Выйти на Тимирязевской - стоит, парит.
Подняться наверх у себя на Бутырке - он.
Вовчик, спрашивал я заинтересованно, ты как тут?
Работа, загадочно отвечал Вовчик и шёл в магазин «Красное и чёрное».
А выйдя из него - в театр.
Я только смотрел вслед.
Иногда с восторгом. Иногда с завистью. Но чаще всего - недоумённо.

(Может быть, это был не Вовчик? Тему двойников, вообще, и московских двойников, в частности, - никто не отменял. Но я же с ним разговаривал? Хотя, как это может служить доказательством его идентичности?)

В субботу я решил приготовить праздничный обед.
Разогрел макароны в сковороде и высыпал их в тарелку (кюветку) из пенопласта (была у меня одна такая, не помню откуда), которая тут же расплавилась, и макароны вместе с кипящим маслом оказались на скатерти. (Я скатерть постелил, пытаюсь обустроить быт - навести порядок и создать уют).
Да едрит твою, что за день сегодня такой?!
Перед этим какая-то грязная «Газель» под мостом в тоннеле снесла боковое зеркало Хондусика с моей стороны.
Водила только лыбился.
Я было размахнулся, чтобы ударить его в висок, но почувствовал страшную апатию и опустил руку.
Послал по матушке.
Водила не отреагировал. Точнее, пожал плечами.
Ну, с этого момента, всё у него в жизни пойдет как надо.

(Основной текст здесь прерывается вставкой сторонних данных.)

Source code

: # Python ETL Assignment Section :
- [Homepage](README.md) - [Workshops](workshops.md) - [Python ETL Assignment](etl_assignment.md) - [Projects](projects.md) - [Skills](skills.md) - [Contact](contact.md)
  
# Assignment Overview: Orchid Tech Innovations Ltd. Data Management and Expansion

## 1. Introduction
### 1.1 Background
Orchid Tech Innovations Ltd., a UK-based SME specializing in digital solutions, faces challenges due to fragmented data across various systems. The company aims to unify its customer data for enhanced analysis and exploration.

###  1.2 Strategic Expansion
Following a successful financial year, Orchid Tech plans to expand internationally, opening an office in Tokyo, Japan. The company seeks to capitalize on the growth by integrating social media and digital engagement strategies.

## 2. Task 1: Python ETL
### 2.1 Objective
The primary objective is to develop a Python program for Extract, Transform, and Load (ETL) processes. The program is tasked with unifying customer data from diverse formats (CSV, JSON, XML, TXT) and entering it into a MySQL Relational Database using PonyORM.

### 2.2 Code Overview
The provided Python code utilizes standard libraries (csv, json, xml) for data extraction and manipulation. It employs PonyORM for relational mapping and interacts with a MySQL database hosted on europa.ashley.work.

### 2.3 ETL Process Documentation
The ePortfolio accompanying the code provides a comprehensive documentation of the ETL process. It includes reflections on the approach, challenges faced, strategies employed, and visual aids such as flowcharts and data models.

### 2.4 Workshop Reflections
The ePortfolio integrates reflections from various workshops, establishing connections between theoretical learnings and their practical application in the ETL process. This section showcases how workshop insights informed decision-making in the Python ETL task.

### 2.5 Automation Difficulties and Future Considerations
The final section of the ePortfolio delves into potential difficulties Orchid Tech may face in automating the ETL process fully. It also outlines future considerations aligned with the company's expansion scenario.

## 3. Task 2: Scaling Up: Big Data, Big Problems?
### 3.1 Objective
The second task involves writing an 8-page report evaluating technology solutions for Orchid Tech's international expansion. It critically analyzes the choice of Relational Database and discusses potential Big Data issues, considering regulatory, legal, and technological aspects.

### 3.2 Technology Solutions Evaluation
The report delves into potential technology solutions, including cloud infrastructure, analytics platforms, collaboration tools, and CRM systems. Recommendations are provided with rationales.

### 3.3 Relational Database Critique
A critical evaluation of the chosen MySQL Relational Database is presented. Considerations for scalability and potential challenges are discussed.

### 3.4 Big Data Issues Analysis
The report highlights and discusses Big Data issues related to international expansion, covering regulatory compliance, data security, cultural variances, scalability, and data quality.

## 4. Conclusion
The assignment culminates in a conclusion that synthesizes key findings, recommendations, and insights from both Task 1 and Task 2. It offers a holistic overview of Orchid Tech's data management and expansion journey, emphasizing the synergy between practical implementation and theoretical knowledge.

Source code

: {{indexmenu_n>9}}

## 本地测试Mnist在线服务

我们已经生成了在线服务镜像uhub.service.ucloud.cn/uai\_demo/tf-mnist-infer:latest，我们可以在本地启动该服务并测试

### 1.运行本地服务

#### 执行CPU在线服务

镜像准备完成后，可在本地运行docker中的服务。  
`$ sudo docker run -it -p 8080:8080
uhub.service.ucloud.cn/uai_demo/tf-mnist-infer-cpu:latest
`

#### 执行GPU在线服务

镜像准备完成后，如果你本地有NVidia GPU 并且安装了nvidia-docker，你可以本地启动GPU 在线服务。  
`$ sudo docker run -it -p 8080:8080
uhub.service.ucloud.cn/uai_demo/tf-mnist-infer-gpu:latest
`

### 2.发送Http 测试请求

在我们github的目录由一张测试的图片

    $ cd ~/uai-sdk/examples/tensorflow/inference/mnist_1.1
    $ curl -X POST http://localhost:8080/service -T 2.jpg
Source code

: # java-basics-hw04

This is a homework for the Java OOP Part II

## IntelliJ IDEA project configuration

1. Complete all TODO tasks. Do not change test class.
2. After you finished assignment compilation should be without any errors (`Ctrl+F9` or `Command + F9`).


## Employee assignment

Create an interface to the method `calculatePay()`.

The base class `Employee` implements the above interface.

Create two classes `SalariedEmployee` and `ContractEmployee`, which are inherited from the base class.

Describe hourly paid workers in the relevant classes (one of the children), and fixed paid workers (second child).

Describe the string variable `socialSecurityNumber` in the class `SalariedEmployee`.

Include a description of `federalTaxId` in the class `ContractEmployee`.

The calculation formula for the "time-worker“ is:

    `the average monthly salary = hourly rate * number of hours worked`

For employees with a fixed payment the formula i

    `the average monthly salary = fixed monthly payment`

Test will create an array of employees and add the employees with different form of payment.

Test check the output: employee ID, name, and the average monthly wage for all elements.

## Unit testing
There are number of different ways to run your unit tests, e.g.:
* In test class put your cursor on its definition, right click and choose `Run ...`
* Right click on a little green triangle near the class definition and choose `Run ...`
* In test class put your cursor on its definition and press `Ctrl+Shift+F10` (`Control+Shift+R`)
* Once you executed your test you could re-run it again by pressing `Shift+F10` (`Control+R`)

Я вообще склонен одушевлять своего Хондусика-Лунахондика.

А недавно видел, как это делает Ленка Корбюзье (на стихийной парковочной площадке около моего дома. Как она там оказалась, не ведаю. Подходить и интересоваться не стал, зачем? Пусть думает, что я её не узнал. Если она меня, конечно, видела). Так вот, она целует машину в руль и благодарит за доставленное удовольствие счастливой поездки. Я сидел рядом, буквально, в метре, в Лунахондике, только что подъехав, и всё видел. Я - её видел, а она меня, всё-таки, нет.
Сидел - тихо-тихо, боясь спугнуть момент и быть обнаруженным.
У нас в депо, в котором я работал на заре туманной юности, была такая водительница (чуть не написал - воительница), выходя из кабины, говорившая вагону - спасибо тебе, мой дорогой, чмоки-чмоки.

Возвращаясь к сублимации.
Около моего дома, во дворе, скамейки с алкашами - три штуки. Свежепокрашенные (летом) в коричневый цвет (или зелёный? Это ж надо, не помню! Сейчас - зима, они в снегу и льду, не разглядеть цвет). В хорошую погоду на них заседают местные представители. Подстелют под задницы газеты стопой - и сидят.
Разложат закусь, расставят бутылки и - оттопыриваются.
Лиза Языкова, которая живёт здесь с пятьдесят седьмого года, утверждает, что это спившиеся и сторчавшиеся потомки академиков. (Плюс внуки работников Станколита. Она так и говорит - эти сраные станколитовцы, которым все похер. Но они вообще отдельная статья). Они так же мало похожи на своих благородных предков, как современные потомки эллинов на древних эллинов. Как нынешние египтяне на древних египтян, построивших пирамиды.
Как мы на людей Иоанна Грозного. Но это к слову.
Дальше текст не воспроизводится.